The task ▸ Return, unaltered, every line from the beginning of the material below up to and including the one with "List는 순서가 있는 컬렉션으로 중복된 요소를 허용할 수 있습니다.".

Data for this task ▸
* * *
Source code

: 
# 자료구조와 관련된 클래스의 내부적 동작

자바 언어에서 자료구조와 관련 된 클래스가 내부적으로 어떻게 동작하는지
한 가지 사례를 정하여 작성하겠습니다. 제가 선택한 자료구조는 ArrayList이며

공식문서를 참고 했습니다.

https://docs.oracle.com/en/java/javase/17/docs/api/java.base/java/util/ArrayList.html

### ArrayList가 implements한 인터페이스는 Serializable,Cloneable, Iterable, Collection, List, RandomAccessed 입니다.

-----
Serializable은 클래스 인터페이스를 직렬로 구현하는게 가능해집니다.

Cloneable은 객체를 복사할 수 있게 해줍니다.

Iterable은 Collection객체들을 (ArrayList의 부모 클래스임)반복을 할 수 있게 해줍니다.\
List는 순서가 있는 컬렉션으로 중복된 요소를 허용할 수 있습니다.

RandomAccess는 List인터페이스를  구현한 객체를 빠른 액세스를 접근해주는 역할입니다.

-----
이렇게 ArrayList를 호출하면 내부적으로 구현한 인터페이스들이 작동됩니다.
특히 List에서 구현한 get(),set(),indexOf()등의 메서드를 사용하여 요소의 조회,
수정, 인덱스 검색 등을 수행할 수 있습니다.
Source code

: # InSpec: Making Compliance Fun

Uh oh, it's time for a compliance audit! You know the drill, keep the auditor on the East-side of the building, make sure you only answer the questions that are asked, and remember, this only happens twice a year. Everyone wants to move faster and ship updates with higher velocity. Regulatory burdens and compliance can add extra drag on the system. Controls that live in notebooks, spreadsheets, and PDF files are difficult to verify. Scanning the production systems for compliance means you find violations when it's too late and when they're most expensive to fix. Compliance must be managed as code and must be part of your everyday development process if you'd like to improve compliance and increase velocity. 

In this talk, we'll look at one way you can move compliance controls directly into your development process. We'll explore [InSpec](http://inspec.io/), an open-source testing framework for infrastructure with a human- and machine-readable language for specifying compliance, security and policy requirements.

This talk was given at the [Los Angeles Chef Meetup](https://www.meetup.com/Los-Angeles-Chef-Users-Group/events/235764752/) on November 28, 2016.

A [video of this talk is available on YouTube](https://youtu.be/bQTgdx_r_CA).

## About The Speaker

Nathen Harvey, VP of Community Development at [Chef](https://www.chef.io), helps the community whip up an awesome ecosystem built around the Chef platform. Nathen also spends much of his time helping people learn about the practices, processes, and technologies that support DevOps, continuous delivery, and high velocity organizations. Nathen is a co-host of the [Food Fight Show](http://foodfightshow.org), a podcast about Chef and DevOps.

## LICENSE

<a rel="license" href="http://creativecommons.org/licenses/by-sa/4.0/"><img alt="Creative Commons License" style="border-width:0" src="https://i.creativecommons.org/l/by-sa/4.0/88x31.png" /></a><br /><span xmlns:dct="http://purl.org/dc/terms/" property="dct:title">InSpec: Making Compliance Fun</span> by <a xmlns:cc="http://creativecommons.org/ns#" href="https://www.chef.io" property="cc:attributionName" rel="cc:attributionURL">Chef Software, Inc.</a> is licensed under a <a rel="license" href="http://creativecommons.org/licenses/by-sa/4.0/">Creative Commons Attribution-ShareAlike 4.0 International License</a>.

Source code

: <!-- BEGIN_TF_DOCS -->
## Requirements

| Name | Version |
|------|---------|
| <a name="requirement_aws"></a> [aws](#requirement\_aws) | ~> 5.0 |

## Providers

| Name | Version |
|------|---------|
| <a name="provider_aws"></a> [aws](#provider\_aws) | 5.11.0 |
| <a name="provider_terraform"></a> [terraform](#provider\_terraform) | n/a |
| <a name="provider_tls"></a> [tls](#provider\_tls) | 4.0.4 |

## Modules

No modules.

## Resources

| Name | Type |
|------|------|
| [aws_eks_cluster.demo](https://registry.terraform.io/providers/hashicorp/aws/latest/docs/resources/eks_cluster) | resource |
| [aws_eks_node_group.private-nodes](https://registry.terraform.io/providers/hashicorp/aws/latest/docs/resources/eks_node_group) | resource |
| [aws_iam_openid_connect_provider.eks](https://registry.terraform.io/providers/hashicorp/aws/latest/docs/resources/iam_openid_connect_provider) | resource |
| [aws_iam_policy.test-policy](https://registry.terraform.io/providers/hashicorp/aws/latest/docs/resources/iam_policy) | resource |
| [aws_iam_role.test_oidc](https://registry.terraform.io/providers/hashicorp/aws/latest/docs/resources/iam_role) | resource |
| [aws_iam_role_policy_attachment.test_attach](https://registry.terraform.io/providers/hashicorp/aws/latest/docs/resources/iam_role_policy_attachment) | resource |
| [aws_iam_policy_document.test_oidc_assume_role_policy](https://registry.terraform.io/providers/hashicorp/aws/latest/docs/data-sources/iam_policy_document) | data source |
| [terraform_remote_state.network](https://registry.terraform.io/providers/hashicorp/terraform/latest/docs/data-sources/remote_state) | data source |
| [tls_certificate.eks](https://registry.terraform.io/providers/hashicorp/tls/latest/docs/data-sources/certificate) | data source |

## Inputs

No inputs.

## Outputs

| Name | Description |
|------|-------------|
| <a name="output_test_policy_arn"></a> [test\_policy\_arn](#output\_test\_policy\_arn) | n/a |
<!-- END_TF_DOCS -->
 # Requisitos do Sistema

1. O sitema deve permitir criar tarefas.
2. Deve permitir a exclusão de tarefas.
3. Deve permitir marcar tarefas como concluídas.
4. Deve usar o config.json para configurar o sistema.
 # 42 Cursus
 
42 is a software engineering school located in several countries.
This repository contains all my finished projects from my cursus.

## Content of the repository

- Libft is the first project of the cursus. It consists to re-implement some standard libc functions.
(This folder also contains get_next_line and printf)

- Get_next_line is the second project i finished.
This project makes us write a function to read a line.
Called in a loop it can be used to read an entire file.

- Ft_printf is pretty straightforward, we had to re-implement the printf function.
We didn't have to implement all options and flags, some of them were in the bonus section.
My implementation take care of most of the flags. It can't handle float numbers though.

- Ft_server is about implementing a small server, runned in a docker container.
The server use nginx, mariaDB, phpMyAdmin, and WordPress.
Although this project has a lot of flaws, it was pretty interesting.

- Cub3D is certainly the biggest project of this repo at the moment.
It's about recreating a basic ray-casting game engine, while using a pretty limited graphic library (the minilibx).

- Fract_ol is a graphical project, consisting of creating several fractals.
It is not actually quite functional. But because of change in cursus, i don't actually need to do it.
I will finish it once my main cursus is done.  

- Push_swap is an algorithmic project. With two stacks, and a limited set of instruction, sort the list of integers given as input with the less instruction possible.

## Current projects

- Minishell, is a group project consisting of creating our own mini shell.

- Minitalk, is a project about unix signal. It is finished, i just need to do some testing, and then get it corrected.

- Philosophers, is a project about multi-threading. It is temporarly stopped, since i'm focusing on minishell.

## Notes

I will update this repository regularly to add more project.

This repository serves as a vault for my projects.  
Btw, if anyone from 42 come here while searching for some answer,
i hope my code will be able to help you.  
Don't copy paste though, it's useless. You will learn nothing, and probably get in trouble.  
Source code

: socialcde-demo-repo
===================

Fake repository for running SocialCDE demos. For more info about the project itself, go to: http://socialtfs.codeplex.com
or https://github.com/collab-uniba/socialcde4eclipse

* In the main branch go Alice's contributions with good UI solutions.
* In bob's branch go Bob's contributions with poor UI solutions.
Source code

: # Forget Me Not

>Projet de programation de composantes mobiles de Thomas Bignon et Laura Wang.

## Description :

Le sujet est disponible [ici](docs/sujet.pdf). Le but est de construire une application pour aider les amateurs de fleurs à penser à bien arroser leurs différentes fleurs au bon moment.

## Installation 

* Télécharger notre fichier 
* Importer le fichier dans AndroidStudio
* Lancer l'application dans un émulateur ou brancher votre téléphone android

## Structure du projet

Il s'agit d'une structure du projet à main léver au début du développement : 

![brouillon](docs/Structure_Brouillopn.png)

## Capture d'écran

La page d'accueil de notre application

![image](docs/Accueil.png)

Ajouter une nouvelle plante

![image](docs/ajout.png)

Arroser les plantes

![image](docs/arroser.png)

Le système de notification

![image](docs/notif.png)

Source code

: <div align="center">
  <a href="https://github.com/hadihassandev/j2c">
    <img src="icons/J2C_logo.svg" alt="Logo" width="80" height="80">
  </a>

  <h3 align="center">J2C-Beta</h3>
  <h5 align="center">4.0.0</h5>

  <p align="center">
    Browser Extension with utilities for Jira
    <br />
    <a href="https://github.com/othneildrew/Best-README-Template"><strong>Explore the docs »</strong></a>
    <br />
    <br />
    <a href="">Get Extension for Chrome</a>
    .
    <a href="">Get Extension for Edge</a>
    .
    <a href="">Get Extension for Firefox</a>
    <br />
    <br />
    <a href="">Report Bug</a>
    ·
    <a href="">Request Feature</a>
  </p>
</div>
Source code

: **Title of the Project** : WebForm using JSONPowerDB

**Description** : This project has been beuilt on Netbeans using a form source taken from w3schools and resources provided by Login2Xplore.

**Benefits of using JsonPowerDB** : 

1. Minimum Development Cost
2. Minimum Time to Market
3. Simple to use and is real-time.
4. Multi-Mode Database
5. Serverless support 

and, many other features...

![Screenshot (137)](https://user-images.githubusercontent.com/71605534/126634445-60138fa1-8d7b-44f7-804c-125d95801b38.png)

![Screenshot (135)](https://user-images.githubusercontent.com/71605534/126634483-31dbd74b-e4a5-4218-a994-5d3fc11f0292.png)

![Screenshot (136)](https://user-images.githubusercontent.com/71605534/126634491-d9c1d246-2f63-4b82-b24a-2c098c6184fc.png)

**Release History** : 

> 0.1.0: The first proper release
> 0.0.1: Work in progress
* * *
Answer below ▸
Source code

: 
# 자료구조와 관련된 클래스의 내부적 동작

자바 언어에서 자료구조와 관련 된 클래스가 내부적으로 어떻게 동작하는지
한 가지 사례를 정하여 작성하겠습니다. 제가 선택한 자료구조는 ArrayList이며

공식문서를 참고 했습니다.

https://docs.oracle.com/en/java/javase/17/docs/api/java.base/java/util/ArrayList.html

### ArrayList가 implements한 인터페이스는 Serializable,Cloneable, Iterable, Collection, List, RandomAccessed 입니다.

-----
Serializable은 클래스 인터페이스를 직렬로 구현하는게 가능해집니다.

Cloneable은 객체를 복사할 수 있게 해줍니다.

Iterable은 Collection객체들을 (ArrayList의 부모 클래스임)반복을 할 수 있게 해줍니다.\
List는 순서가 있는 컬렉션으로 중복된 요소를 허용할 수 있습니다.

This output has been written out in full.